読書日記

いろいろな本のレビュー

高瀬庄左衛門御留書 砂原浩太朗 講談社文庫

2024-03-20 14:15:46 | Weblog
 最近は時代小説が人気のようで、図書館にもコーナーが設けられている。主に江戸時代ものだが、本書もその一つである。昔は司馬遼太郎、山本周五郎、海音寺潮五郎、池波正太郎、藤沢周平などの作品を読んで楽しんだが、今は時代小説作家が山ほど出現し、書店や図書館の書棚をにぎわせている。気楽に読めることが第一で、江戸時代の歴史・風俗を背景にすることで、何か異界に入っていく快感も味わえることも人気の原因と思われる。今日の朝刊の出版社の広告欄にも「この放蕩侍、滅法強い!時代小説界のニューヒーロー誕生」とか「世に怖きは噂の力。町方同心魂を存分に見せよ!」などの惹句を冠したシリーズ物が跋扈している。現代小説を江戸フレーバーで味付けしたのが、最近の流れのようだ。シリーズものにすることでフレームワークを固めて、あとは事件をでっちあげる、これで大量生産が可能になる。読者は人生の糧を求めるわけではなく、暇つぶしで読むだけなので、これで十分と言えば十分なわけだ。

 本書を書店で見た時、腰巻に「生きる悲哀を全て味わえる必読の時代小説」とあり、直木賞候補、山本周五郎賞候補、そして野村胡堂文学賞、舟橋聖一文学賞、「本屋が選ぶ時代小説大賞」「本の雑誌」2021年上半期ベスト10第1位の四冠、武家物の新潮流にして絶大なる評価を得た出世作!とこれでもかという宣伝文句につられて購入。九か月近くほったらかしにしていたがやっと手に取った次第。400ページの長編だが、「生きる悲哀を全て味わえる」ことはなかった。カバーの要約には「神山藩で、郡方を務める高瀬庄左衛門。五十歳を前に妻に先立たれ、俊才の誉れ高く、郡方本役に就いた息子を事故で失ってしまう。残された嫁の志穂とともに、手慰み絵を描きながら、寂寥と悔恨の中に生きていた。しかし藩の政争の嵐が、倹しく老いてゆく庄左衛門を襲う」とある。「郡方」とは、藩では代官の上にある地位で、年貢・戸口・宗門・検断・訴訟など農村に関わる職務である。また「御留書」とは、郡方が担当する村の庄屋から申告された収穫高や、自分で行った検見、見聞した現地の様子をまとめた報告書のこと。この主人公が藩の政争に巻き込まれるという設定なのだが、元々そう高くない身分なので、巻き込まれたといっても藩の存続云々の話にならないところが難点だと思われた。そして登場人物がやたら多い(特に後半)ので、人物のイメージがはっきりしない感じがした。最初に登場人物一覧表をつけておけば読みやすいのに、、、、。

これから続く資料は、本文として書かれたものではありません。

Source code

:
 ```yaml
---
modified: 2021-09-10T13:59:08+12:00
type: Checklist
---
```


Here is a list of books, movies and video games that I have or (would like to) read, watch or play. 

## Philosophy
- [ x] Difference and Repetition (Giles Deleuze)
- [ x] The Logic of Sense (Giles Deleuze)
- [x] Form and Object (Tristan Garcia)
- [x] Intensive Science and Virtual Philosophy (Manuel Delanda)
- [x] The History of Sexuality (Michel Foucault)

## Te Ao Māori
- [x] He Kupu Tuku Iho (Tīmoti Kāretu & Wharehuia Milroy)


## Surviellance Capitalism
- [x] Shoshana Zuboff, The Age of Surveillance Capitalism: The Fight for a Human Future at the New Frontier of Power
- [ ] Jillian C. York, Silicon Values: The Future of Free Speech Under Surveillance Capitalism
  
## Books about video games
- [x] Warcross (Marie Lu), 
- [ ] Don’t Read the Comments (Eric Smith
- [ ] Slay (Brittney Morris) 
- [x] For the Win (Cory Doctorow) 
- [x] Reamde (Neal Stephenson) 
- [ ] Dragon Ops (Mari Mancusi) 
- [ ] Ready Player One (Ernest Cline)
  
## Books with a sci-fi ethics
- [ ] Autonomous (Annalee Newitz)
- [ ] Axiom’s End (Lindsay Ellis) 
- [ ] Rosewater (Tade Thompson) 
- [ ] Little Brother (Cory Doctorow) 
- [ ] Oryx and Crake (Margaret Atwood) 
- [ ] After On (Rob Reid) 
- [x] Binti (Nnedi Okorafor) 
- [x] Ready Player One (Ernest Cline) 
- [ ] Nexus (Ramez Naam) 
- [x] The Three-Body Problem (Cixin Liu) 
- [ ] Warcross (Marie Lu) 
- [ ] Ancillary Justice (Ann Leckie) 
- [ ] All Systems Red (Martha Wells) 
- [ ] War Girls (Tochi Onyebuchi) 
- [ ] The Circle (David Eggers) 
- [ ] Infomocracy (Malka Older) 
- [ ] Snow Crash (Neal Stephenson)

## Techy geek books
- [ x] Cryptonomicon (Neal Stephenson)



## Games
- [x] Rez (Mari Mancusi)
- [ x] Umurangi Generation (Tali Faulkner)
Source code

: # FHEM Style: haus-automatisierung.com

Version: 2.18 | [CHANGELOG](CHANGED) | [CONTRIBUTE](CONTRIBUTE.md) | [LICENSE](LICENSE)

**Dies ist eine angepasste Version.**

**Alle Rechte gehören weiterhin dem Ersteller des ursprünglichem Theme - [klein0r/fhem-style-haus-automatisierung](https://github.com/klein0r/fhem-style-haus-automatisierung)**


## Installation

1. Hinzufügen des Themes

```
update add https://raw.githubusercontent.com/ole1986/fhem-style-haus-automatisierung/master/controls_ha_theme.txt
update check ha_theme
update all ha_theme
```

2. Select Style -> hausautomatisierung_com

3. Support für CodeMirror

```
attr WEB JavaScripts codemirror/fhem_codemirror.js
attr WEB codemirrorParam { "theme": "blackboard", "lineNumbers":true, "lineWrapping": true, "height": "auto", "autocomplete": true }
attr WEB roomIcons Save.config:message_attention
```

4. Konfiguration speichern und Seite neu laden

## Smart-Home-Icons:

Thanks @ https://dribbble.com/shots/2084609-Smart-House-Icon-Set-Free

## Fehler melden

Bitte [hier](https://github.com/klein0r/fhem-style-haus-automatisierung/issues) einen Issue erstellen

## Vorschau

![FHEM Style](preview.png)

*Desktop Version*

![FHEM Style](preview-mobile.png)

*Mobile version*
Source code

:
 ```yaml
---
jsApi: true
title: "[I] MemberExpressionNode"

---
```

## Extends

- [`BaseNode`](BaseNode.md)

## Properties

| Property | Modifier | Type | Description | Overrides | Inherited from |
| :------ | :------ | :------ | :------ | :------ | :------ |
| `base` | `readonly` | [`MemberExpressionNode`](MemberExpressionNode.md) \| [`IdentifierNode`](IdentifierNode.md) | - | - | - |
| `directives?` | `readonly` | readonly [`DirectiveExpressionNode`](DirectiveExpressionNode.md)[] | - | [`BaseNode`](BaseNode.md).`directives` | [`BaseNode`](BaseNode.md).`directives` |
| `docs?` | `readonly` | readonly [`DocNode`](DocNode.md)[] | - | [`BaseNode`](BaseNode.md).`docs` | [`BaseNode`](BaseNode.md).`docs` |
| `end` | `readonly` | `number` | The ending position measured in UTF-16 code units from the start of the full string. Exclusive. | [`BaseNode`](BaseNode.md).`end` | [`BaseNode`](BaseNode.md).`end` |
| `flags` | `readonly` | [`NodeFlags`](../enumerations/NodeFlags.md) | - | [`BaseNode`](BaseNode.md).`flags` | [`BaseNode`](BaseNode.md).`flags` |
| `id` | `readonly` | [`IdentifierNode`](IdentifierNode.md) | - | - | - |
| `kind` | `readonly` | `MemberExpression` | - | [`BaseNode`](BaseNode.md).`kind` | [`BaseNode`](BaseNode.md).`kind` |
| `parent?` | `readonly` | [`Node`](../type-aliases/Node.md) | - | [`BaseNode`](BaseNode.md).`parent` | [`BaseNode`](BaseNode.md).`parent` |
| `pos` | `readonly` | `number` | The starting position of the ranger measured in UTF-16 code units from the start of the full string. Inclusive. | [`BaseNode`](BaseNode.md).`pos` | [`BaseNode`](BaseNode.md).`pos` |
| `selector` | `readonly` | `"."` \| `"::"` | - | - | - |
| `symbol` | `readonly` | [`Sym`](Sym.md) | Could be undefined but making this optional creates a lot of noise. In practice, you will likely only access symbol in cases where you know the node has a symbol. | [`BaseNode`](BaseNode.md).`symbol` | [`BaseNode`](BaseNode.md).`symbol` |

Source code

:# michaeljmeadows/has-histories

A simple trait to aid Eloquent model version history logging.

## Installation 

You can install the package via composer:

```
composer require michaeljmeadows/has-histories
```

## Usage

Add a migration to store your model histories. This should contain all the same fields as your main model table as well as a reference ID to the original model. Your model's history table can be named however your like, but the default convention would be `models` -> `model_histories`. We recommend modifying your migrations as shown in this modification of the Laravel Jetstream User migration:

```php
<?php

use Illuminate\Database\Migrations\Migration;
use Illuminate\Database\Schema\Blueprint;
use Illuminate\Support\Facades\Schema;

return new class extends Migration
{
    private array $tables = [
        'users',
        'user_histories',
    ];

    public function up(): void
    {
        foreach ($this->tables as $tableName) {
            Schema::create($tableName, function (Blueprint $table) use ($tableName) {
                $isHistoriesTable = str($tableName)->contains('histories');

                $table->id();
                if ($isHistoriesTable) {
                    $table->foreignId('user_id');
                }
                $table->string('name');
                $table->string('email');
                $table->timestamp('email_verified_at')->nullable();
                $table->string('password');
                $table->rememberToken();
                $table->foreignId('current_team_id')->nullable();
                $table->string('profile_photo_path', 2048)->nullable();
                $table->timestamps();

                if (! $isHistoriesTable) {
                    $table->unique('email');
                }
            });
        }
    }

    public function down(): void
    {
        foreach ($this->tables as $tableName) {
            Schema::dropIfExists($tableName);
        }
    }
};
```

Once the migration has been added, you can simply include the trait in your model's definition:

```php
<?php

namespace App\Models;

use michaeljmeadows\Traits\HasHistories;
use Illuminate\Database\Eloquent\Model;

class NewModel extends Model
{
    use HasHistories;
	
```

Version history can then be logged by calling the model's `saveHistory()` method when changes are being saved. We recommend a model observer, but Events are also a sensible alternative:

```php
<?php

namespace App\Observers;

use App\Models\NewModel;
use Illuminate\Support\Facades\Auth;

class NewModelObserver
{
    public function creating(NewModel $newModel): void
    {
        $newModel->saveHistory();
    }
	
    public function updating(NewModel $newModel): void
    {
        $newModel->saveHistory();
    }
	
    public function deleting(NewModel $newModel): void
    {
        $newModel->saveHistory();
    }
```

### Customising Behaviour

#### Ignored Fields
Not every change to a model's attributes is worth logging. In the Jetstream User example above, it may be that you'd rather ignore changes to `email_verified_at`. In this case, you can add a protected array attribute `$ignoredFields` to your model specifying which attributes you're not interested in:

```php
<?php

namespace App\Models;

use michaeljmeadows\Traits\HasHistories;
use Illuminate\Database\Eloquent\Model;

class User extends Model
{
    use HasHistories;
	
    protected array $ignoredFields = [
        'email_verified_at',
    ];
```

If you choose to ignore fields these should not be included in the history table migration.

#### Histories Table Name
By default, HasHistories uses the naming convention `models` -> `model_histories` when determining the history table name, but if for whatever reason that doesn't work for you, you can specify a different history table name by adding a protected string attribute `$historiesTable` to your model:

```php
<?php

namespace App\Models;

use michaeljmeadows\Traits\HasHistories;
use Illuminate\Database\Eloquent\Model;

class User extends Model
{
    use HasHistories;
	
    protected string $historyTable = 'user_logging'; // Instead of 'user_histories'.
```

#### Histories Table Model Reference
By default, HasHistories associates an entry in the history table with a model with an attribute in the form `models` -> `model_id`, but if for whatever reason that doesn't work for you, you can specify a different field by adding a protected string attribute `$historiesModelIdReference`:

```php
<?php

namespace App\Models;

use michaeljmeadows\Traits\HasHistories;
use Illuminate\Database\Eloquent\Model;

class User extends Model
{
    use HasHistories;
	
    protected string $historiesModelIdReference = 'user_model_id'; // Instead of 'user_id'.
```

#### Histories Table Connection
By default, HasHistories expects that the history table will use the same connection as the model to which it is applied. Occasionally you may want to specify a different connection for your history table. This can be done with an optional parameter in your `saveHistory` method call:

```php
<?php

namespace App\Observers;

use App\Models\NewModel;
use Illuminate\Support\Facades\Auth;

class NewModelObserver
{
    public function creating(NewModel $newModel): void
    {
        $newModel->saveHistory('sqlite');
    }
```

 本書を読む一方で、池波正太郎の『鬼平犯科帳』(文春文庫)を二冊読んだが、こちらは数段読みやすい。手練れの小説という感じで、気楽に読める。火付盗賊改方長官・長谷川平蔵を主人公とする捕物帳で、フレームワークは決まっているのだが、毎回いろんな盗賊とその周辺の人物がヴィヴィッドに描かれていて楽しく読める。さすが熟練の技という感じだ。池波正太郎はもともと新国劇の座付作者もやっていたので、作品には会話が多く戯曲的要素が濃い。話の中身も多様で、事件の展開が楽しめる。その伝でいうと『真田太平記』(新潮文庫)もお薦めだ。

 砂原氏の今回の作品は、全編生真面目感が横溢しており、純文学的時代小説と言っていいのではないか。腰巻の「生きる悲哀を全て味わえる」という文句は言ってみれば若者向けで、高齢の読者からしたら「何言ってんだい」という突っ込みも入るかも知れない。でもこれだけの長編にできたからには、これから庄左衛門を含めて「神山藩作品」がどんどん書けそうだ。